John D. Morris is the son of the original modern young earth creationist, Henry Morris, the first one to try to construe science as “just another religion”, and hence on equal footing with respect to truth-aptness as Biblical literalism. John D. has followed in his father’s footsteps as president of the Institute for Creation Research (he is also an engineer). Most of his time is spent touring churches to misrepresent the fossil record (some of it is actually covered here; see also this and this).
His general tactic is to contrast the “harmful philosophies” and “evil practices” that are “fruits” of the evolutionary tree (including promiscuity, pornography, homosexuality, atheism & abortion), with the “genuine Christianity” and “correct practices” of the creationist tree (including “true history”, “true Americanism”, “true science”, and “true government”).

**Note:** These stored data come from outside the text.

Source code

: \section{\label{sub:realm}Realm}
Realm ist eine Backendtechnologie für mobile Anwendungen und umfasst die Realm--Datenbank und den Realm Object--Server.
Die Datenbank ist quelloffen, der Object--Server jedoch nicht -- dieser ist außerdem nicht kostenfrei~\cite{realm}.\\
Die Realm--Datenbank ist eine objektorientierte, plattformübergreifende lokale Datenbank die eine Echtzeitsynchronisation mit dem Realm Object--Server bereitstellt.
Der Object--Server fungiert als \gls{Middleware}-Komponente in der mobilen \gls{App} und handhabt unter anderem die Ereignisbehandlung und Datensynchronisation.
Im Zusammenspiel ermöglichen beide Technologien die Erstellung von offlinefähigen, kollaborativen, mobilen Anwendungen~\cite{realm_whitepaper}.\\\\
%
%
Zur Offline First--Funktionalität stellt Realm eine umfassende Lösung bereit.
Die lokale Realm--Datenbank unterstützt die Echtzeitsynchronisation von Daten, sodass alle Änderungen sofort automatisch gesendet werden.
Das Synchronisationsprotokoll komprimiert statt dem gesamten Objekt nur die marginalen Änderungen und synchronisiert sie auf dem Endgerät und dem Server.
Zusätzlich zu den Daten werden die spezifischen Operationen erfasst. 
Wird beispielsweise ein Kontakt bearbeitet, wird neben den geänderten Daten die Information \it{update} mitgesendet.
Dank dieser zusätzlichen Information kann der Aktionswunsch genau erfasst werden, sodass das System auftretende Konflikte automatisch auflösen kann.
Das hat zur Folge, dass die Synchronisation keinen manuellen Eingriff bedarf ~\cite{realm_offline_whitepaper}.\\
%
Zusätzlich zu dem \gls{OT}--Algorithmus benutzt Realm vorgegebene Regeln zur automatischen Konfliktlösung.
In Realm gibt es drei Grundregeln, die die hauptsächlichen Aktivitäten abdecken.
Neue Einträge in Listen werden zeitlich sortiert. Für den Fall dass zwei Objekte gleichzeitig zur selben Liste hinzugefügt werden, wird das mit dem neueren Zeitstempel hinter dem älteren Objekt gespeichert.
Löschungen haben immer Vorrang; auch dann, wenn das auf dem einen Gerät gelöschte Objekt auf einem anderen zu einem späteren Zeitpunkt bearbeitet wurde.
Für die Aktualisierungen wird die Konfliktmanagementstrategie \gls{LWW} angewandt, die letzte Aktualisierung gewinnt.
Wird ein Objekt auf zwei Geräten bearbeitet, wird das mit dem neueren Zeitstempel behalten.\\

Relatively standard fare, discussed nicely in this three part series (John features prominently): Part I, Part II, and Part III.
Together with Ken Ham he has written what seems to pass for a science textbook among creationists.
He’s not the only spawn of Henry Morris running around creating havoc. Henry Morris III is the CEO of the Institute for Creation Research (and ol’ Henry’s grandson, apparently). He was the guy who was most involved in the institute’s attempt to be given the authority to pass out graduate degrees in science. While their attempts found some support (see Leo Berman), it eventually failed, fortunately.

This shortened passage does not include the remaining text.